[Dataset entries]
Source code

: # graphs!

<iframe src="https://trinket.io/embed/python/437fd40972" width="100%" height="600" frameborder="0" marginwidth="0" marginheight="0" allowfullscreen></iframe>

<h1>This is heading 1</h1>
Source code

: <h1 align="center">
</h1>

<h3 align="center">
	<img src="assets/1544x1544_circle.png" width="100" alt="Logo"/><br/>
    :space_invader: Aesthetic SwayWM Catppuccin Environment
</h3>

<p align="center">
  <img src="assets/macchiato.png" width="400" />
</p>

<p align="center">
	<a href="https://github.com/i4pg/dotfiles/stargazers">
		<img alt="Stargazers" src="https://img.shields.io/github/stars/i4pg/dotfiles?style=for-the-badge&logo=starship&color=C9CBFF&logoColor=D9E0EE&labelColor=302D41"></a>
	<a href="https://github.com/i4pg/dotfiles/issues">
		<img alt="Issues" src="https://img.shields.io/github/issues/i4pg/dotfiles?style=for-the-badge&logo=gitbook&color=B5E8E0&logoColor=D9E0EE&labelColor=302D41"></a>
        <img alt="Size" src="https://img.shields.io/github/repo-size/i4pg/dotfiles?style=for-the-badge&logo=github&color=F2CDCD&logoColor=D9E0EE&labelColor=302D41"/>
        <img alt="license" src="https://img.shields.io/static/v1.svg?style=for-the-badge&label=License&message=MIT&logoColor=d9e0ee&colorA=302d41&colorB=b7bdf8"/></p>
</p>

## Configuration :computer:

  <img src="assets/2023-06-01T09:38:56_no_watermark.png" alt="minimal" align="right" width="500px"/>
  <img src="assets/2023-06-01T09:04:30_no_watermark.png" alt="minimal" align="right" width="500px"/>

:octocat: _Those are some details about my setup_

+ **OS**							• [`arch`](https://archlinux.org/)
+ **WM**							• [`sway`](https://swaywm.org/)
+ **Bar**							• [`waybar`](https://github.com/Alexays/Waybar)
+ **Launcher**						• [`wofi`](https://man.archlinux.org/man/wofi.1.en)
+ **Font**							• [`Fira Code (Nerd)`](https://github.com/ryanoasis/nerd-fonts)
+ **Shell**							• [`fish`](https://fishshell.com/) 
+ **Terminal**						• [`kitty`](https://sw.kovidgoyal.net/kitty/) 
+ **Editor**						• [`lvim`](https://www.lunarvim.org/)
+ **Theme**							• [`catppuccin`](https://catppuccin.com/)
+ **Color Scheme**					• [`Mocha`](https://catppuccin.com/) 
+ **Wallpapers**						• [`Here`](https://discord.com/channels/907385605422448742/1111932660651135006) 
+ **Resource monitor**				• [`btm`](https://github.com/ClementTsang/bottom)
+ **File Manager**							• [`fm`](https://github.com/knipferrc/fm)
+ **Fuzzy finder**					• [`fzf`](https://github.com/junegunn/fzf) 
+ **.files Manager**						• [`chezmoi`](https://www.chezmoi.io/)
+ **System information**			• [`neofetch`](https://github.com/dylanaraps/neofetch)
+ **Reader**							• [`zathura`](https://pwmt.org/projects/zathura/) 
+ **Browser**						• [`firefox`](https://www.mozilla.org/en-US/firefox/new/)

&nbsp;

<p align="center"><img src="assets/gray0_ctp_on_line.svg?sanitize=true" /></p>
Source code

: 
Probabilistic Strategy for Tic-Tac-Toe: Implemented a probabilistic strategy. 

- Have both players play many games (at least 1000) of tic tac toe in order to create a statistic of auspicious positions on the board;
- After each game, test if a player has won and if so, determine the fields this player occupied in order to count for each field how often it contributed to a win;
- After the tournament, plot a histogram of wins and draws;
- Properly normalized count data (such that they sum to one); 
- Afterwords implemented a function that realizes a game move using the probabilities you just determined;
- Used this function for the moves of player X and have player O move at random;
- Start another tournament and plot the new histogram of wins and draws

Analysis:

Action item | Each entry above is to be transcribed without alteration.

Solution for this problem |
Source code

: # graphs!

<iframe src="https://trinket.io/embed/python/437fd40972" width="100%" height="600" frameborder="0" marginwidth="0" marginheight="0" allowfullscreen></iframe>

<h1>This is heading 1</h1>
Source code

: <h1 align="center">
</h1>

<h3 align="center">
	<img src="assets/1544x1544_circle.png" width="100" alt="Logo"/><br/>
    :space_invader: Aesthetic SwayWM Catppuccin Environment
</h3>

<p align="center">
  <img src="assets/macchiato.png" width="400" />
</p>

<p align="center">
	<a href="https://github.com/i4pg/dotfiles/stargazers">
		<img alt="Stargazers" src="https://img.shields.io/github/stars/i4pg/dotfiles?style=for-the-badge&logo=starship&color=C9CBFF&logoColor=D9E0EE&labelColor=302D41"></a>
	<a href="https://github.com/i4pg/dotfiles/issues">
		<img alt="Issues" src="https://img.shields.io/github/issues/i4pg/dotfiles?style=for-the-badge&logo=gitbook&color=B5E8E0&logoColor=D9E0EE&labelColor=302D41"></a>
        <img alt="Size" src="https://img.shields.io/github/repo-size/i4pg/dotfiles?style=for-the-badge&logo=github&color=F2CDCD&logoColor=D9E0EE&labelColor=302D41"/>
        <img alt="license" src="https://img.shields.io/static/v1.svg?style=for-the-badge&label=License&message=MIT&logoColor=d9e0ee&colorA=302d41&colorB=b7bdf8"/></p>
</p>

## Configuration :computer:

  <img src="assets/2023-06-01T09:38:56_no_watermark.png" alt="minimal" align="right" width="500px"/>
  <img src="assets/2023-06-01T09:04:30_no_watermark.png" alt="minimal" align="right" width="500px"/>

:octocat: _Those are some details about my setup_

+ **OS**							• [`arch`](https://archlinux.org/)
+ **WM**							• [`sway`](https://swaywm.org/)
+ **Bar**							• [`waybar`](https://github.com/Alexays/Waybar)
+ **Launcher**						• [`wofi`](https://man.archlinux.org/man/wofi.1.en)
+ **Font**							• [`Fira Code (Nerd)`](https://github.com/ryanoasis/nerd-fonts)
+ **Shell**							• [`fish`](https://fishshell.com/) 
+ **Terminal**						• [`kitty`](https://sw.kovidgoyal.net/kitty/) 
+ **Editor**						• [`lvim`](https://www.lunarvim.org/)
+ **Theme**							• [`catppuccin`](https://catppuccin.com/)
+ **Color Scheme**					• [`Mocha`](https://catppuccin.com/) 
+ **Wallpapers**						• [`Here`](https://discord.com/channels/907385605422448742/1111932660651135006) 
+ **Resource monitor**				• [`btm`](https://github.com/ClementTsang/bottom)
+ **File Manager**							• [`fm`](https://github.com/knipferrc/fm)
+ **Fuzzy finder**					• [`fzf`](https://github.com/junegunn/fzf) 
+ **.files Manager**						• [`chezmoi`](https://www.chezmoi.io/)
+ **System information**			• [`neofetch`](https://github.com/dylanaraps/neofetch)
+ **Reader**							• [`zathura`](https://pwmt.org/projects/zathura/) 
+ **Browser**						• [`firefox`](https://www.mozilla.org/en-US/firefox/new/)

&nbsp;

<p align="center"><img src="assets/gray0_ctp_on_line.svg?sanitize=true" /></p>
Source code

: 
Probabilistic Strategy for Tic-Tac-Toe: Implemented a probabilistic strategy. 

- Have both players play many games (at least 1000) of tic tac toe in order to create a statistic of auspicious positions on the board;
- After each game, test if a player has won and if so, determine the fields this player occupied in order to count for each field how often it contributed to a win;
- After the tournament, plot a histogram of wins and draws;
- Properly normalized count data (such that they sum to one); 
- Afterwords implemented a function that realizes a game move using the probabilities you just determined;
- Used this function for the moves of player X and have player O move at random;
- Start another tournament and plot the new histogram of wins and draws

Analysis:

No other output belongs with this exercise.